■ Work instruction ■
Go through the material and copy each line in which the word "hierarchical" shows up.

*** Opening of Given information ***

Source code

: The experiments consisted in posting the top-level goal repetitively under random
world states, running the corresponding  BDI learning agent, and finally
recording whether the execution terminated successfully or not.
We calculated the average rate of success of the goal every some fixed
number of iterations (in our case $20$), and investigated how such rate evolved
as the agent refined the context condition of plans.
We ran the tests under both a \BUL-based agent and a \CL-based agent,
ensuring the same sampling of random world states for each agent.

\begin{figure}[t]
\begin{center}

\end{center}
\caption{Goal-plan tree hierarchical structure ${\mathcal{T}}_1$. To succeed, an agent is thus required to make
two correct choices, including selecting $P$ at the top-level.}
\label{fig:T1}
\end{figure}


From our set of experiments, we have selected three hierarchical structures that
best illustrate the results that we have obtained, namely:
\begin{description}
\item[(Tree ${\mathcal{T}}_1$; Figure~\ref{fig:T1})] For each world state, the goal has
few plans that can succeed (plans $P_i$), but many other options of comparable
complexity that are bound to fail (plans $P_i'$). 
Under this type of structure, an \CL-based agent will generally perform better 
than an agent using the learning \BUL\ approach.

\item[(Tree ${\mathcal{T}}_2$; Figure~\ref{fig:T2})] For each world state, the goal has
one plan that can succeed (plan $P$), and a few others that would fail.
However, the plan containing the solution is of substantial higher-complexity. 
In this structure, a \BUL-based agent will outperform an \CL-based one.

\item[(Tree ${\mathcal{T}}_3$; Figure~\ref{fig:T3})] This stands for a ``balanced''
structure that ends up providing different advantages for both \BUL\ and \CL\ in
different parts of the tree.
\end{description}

*** Close of Given information ***
*** Opening of Given information ***

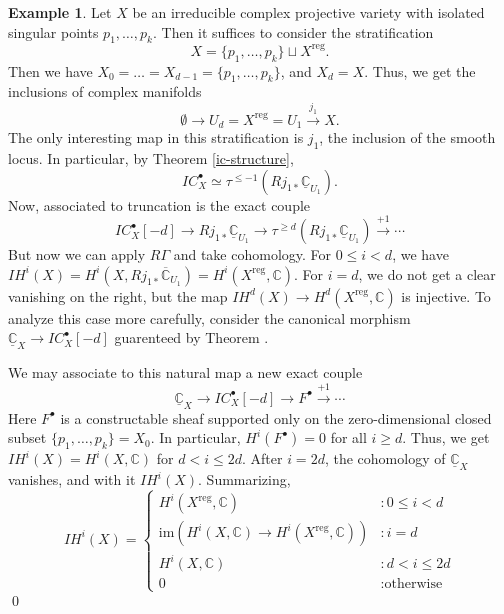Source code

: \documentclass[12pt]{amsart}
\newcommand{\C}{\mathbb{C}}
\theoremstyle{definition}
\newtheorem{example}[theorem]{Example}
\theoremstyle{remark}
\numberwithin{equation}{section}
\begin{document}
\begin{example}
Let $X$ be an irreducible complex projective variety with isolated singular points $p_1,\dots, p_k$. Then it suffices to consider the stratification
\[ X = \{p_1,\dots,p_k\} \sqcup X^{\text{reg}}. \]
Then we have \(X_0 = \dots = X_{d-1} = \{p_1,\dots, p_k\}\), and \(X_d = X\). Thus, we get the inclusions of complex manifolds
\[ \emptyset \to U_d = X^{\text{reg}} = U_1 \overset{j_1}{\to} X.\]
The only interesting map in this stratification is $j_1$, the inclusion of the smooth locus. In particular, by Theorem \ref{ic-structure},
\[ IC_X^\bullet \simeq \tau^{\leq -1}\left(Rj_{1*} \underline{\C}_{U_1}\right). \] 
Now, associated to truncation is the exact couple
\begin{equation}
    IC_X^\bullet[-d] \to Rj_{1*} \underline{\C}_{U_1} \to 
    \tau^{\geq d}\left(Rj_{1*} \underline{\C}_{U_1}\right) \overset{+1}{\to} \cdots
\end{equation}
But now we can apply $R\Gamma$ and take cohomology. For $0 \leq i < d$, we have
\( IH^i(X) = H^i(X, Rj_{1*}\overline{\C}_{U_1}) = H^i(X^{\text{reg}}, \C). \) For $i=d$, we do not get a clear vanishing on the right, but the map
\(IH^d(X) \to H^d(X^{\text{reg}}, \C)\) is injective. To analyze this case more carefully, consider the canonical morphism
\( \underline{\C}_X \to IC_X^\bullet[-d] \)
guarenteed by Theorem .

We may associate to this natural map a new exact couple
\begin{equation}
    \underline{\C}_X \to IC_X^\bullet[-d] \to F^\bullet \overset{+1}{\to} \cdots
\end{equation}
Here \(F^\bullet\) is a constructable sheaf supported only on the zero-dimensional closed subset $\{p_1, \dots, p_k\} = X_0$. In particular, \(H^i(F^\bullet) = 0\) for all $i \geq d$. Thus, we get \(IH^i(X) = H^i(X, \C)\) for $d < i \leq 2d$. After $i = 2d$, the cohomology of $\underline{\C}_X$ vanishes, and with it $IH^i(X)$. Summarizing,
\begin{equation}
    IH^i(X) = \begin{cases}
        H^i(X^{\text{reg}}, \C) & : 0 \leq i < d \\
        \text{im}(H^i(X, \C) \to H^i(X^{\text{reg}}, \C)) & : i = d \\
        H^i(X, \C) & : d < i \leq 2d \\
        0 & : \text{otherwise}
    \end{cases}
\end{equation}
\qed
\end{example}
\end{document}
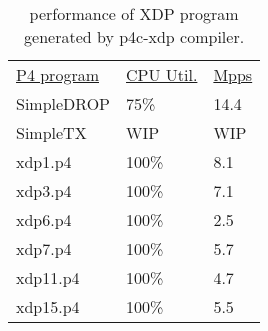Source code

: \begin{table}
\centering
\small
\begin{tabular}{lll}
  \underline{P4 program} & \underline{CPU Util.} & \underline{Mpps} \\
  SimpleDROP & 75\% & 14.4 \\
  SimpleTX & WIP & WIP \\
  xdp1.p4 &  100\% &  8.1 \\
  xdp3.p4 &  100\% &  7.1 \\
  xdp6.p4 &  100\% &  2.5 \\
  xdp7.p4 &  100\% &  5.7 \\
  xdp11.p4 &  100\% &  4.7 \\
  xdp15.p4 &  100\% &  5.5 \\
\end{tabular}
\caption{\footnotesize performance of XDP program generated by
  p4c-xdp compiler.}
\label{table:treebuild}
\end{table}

*** Close of Given information ***
*** Opening of Given information ***

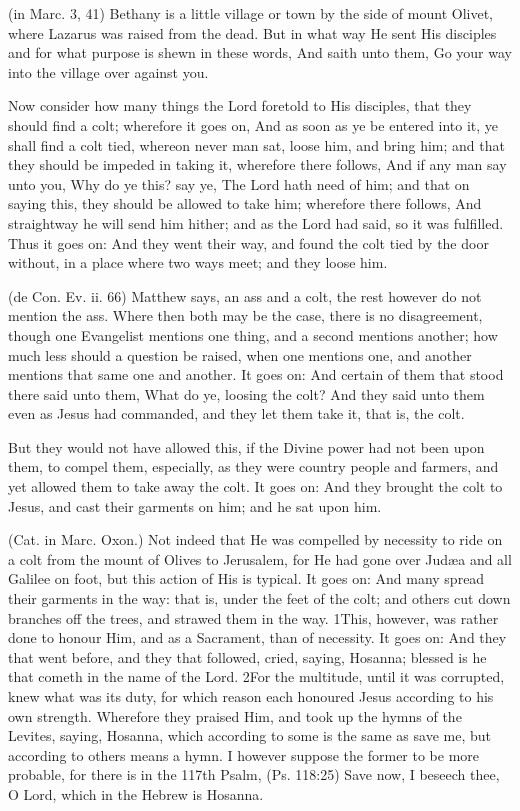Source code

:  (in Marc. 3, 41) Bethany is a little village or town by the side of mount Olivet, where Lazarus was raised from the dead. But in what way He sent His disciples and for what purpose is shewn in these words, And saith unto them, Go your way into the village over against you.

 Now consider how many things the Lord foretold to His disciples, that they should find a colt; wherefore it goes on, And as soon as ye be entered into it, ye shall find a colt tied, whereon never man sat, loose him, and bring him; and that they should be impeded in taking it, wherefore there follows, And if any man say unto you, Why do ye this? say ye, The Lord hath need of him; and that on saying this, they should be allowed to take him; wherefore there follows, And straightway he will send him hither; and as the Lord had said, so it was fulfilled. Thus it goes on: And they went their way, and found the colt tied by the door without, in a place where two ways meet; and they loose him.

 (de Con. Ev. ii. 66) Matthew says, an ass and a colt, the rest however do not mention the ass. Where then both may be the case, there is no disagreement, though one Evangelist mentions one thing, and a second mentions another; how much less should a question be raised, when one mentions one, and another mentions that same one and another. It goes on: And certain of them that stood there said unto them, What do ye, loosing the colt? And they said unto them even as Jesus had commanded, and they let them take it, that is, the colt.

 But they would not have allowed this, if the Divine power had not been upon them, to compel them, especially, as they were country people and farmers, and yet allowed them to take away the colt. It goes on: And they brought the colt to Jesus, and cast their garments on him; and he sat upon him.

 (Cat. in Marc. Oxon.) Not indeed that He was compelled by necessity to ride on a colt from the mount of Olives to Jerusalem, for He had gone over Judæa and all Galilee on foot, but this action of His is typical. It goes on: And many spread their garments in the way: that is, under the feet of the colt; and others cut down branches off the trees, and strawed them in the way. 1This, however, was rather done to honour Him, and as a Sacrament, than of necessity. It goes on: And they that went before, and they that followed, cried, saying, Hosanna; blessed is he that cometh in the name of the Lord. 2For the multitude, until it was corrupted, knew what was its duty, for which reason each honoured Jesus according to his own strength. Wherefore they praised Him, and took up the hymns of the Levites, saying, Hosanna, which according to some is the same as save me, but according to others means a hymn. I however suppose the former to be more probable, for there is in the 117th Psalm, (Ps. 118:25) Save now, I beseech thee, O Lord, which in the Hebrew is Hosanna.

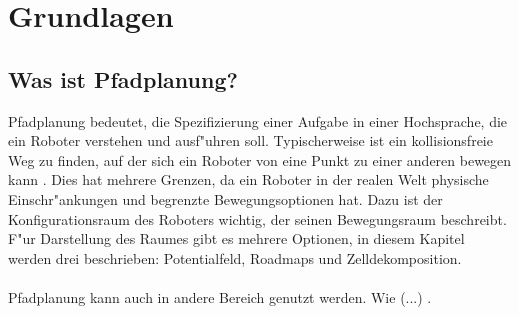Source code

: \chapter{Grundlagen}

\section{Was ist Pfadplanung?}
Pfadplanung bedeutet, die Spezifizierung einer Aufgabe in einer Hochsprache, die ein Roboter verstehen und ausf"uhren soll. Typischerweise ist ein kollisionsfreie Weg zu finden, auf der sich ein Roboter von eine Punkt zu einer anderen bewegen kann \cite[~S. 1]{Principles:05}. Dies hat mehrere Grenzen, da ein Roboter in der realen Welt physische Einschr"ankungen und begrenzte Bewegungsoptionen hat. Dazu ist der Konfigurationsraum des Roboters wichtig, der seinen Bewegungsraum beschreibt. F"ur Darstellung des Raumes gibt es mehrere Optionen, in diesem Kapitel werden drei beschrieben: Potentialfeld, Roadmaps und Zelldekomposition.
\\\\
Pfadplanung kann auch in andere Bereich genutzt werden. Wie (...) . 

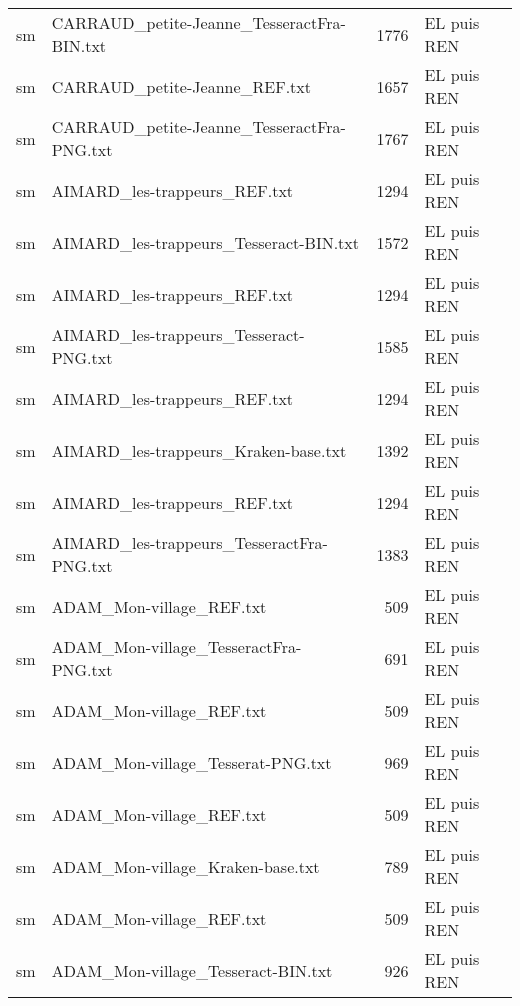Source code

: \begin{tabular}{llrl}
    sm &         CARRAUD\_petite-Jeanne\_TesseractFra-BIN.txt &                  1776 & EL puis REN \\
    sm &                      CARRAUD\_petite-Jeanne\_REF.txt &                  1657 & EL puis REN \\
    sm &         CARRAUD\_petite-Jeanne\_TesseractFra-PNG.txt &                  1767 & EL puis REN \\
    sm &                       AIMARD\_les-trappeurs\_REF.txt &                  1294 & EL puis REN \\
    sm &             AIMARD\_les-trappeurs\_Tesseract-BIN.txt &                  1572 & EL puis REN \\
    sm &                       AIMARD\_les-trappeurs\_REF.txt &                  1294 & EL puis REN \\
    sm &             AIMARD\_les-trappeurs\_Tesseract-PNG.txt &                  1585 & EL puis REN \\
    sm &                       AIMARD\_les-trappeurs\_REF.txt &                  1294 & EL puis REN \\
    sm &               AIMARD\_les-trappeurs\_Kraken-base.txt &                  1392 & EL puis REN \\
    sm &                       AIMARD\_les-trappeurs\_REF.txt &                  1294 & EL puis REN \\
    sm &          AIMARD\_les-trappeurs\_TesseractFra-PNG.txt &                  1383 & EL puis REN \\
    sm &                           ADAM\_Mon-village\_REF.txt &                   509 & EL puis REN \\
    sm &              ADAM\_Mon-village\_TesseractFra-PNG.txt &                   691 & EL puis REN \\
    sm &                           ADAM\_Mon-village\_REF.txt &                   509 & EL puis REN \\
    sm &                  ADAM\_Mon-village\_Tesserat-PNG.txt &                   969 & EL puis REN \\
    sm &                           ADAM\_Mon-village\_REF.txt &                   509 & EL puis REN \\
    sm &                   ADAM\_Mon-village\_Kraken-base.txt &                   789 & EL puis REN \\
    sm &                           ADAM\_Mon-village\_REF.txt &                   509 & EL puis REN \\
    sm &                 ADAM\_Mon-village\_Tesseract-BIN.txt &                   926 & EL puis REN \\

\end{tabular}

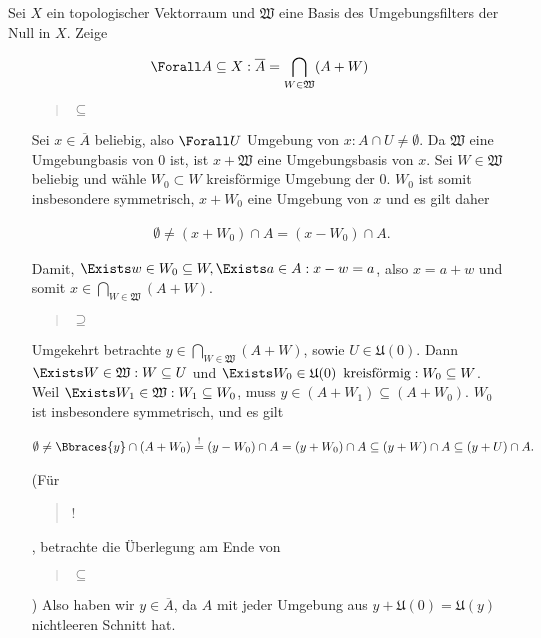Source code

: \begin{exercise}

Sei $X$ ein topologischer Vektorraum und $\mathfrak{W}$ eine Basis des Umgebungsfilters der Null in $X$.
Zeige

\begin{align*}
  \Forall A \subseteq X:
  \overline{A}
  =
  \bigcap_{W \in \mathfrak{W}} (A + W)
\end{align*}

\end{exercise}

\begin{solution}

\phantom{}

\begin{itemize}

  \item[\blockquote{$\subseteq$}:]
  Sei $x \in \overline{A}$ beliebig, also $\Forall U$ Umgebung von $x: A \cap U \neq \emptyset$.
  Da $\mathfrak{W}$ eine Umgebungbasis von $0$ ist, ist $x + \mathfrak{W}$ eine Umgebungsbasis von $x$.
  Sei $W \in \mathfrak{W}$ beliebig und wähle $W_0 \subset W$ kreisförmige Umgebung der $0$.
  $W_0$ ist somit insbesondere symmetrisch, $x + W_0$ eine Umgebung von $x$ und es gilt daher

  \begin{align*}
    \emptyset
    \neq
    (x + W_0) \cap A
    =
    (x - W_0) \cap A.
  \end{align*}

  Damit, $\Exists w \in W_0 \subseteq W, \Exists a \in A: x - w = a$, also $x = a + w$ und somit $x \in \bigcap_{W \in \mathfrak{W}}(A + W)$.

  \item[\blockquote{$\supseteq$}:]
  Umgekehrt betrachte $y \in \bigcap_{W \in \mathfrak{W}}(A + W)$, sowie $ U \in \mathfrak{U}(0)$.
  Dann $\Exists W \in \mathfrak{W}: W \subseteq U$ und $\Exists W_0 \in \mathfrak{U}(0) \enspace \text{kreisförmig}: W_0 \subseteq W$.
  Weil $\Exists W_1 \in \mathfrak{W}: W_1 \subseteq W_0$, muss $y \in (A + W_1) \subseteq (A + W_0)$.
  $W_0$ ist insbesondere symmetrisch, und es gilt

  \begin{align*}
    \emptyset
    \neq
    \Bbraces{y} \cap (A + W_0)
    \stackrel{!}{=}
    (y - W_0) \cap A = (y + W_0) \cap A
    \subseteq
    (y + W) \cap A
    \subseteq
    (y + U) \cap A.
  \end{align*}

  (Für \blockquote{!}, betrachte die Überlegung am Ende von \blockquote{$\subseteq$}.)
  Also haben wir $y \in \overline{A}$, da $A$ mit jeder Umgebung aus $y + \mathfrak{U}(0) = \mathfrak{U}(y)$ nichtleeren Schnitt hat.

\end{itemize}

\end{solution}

*** Close of Given information ***

■ Written answer ■
\caption{Goal-plan tree hierarchical structure ${\mathcal{T}}_1$. To succeed, an agent is thus required to make
From our set of experiments, we have selected three hierarchical structures that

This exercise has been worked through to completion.